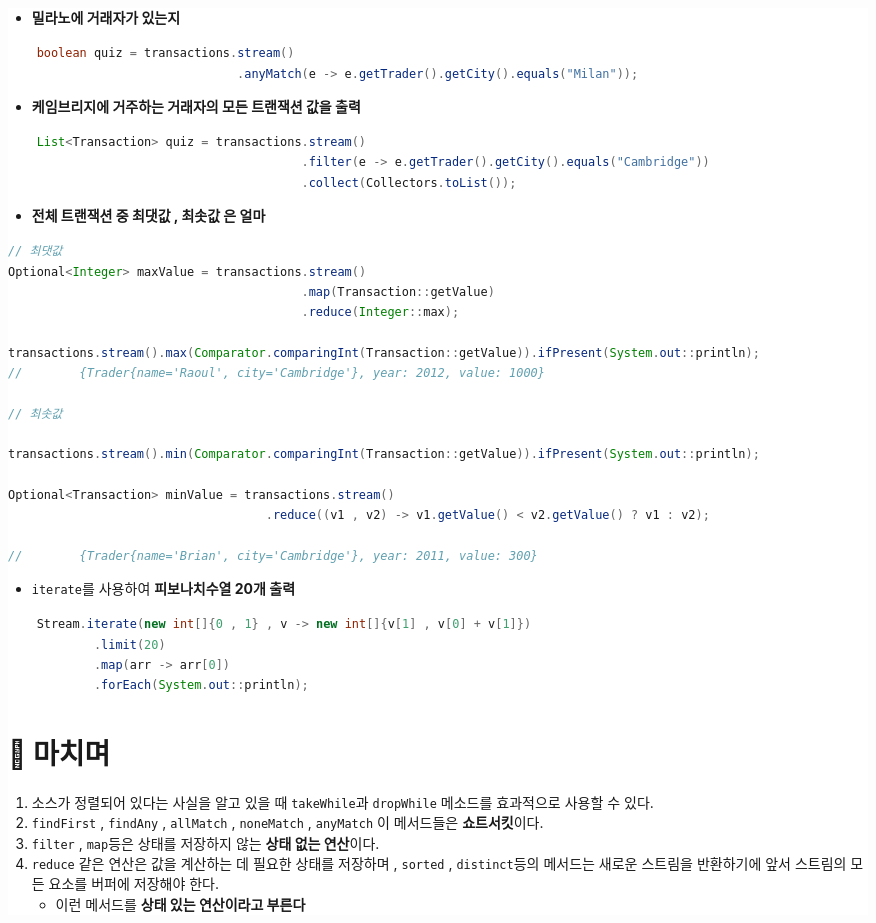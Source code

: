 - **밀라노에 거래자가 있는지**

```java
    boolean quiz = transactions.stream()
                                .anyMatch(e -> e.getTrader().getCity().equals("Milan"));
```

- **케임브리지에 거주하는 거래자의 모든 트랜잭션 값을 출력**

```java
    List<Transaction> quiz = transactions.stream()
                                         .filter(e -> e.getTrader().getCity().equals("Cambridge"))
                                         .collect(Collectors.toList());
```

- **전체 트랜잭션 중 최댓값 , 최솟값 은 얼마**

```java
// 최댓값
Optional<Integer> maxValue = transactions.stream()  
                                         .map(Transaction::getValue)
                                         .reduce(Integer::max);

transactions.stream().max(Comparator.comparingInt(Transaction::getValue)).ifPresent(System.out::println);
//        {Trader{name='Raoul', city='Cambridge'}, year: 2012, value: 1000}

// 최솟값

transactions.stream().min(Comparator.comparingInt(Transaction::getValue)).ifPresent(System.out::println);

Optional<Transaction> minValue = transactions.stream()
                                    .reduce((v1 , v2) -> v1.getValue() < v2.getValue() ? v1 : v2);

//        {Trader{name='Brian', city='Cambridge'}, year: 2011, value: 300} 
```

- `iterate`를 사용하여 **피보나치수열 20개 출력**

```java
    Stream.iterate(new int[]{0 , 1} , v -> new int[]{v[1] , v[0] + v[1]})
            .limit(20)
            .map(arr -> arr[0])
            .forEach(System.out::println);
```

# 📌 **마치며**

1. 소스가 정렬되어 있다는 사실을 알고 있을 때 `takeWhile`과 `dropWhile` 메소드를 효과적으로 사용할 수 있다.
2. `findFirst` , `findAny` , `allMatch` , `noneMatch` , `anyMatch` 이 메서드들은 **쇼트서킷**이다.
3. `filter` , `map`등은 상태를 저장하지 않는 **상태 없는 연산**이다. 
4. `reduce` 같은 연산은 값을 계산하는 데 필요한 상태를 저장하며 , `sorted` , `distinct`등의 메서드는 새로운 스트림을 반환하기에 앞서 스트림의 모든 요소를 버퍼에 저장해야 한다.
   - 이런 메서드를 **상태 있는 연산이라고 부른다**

...

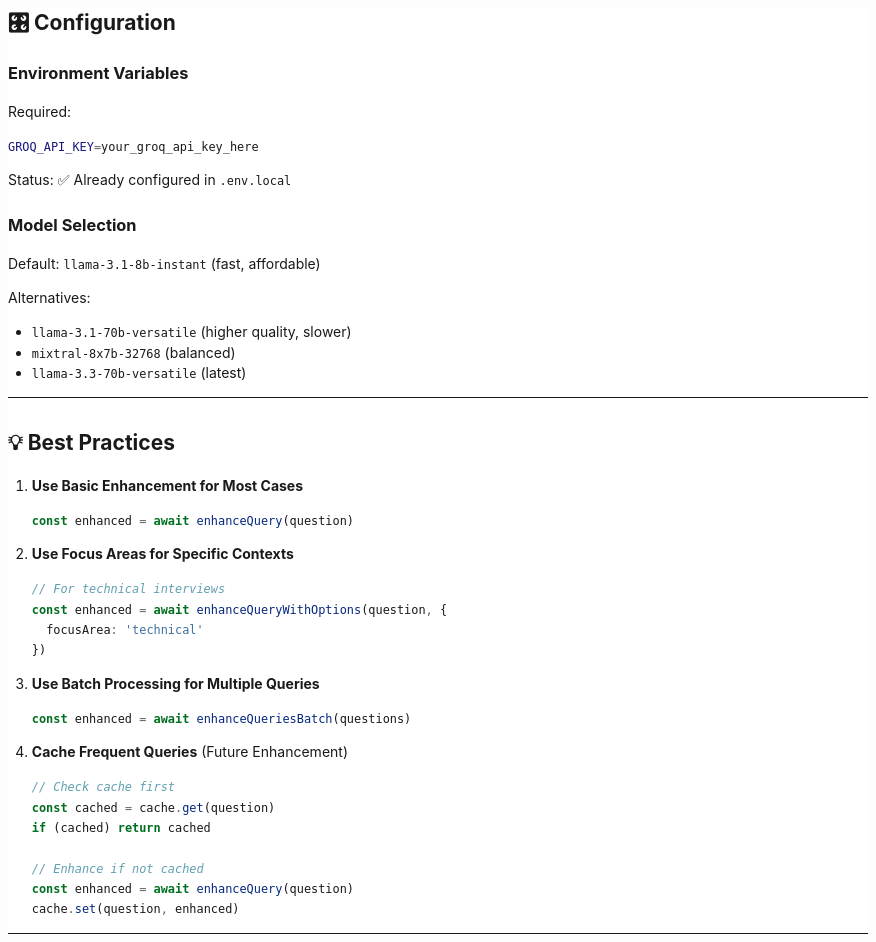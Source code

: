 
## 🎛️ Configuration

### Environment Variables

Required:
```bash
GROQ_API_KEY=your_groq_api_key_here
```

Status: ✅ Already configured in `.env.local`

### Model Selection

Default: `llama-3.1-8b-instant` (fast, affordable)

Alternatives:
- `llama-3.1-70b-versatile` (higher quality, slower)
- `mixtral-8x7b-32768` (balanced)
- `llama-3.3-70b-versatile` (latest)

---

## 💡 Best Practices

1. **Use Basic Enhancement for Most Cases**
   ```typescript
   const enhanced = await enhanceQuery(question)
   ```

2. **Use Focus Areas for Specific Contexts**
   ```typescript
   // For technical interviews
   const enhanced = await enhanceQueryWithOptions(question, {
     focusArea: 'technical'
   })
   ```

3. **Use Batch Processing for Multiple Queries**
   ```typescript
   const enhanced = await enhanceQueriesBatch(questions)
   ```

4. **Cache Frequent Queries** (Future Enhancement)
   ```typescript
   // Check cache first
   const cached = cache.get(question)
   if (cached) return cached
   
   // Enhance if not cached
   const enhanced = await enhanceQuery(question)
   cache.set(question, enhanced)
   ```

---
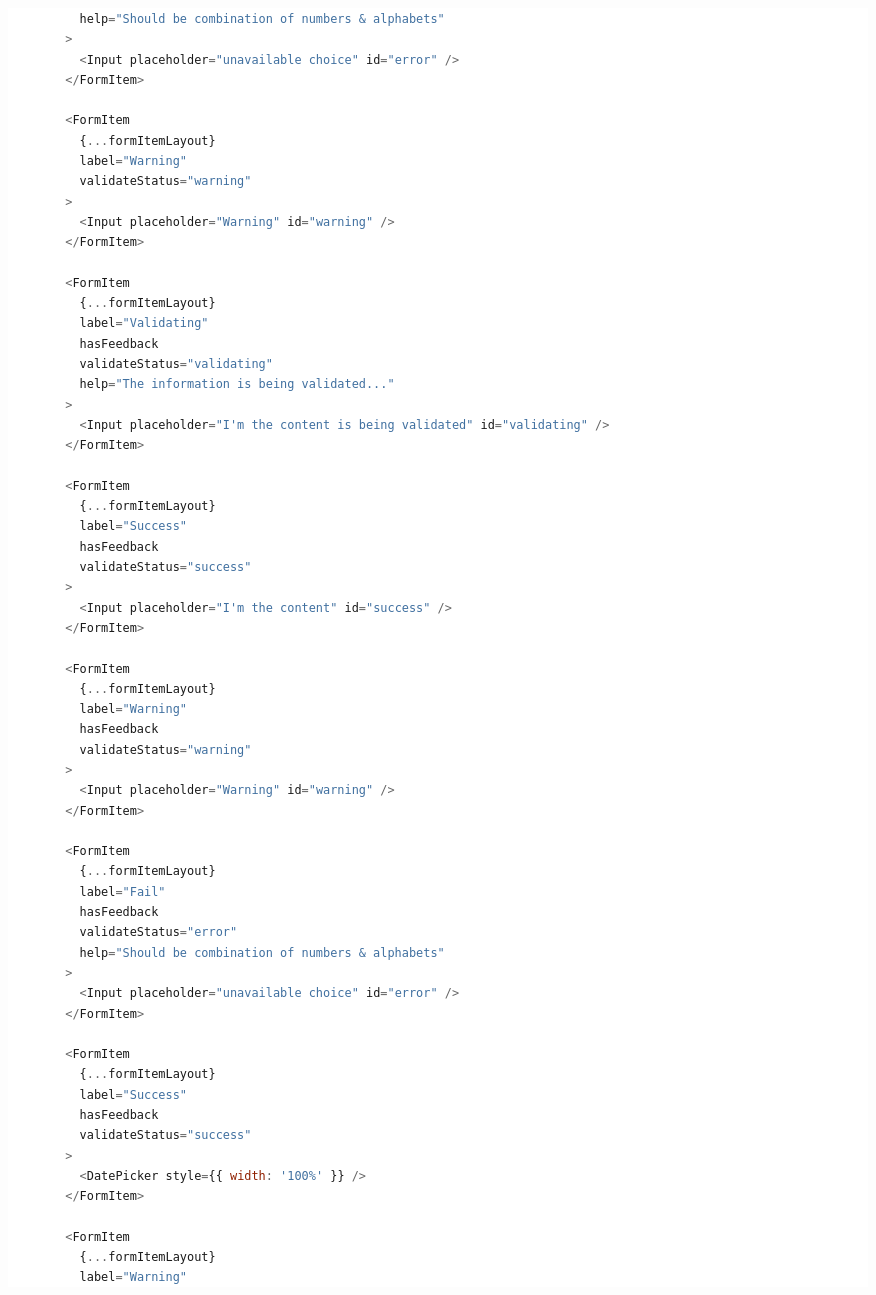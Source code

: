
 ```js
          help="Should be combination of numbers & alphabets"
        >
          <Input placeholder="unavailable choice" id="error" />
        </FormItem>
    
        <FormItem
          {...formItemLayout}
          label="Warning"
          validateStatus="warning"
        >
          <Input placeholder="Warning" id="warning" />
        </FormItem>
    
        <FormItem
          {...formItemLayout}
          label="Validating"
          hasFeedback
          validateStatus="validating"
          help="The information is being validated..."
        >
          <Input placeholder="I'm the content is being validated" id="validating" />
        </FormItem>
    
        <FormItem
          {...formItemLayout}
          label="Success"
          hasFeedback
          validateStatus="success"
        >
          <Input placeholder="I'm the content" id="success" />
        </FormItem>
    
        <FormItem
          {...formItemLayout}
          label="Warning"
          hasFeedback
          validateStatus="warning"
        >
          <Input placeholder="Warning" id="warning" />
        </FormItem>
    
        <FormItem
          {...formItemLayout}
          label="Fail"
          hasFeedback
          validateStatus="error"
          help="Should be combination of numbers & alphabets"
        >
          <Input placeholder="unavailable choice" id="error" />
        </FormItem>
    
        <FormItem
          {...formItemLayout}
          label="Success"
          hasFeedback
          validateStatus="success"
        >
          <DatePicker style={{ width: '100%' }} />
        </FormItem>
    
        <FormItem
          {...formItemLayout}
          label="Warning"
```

● **Task prompt**:
Search the listing above for the string "cached" and return each line it appears on.

● **Solution for this task**:
   const cached = cache.get(question)
   if (cached) return cached
   // Enhance if not cached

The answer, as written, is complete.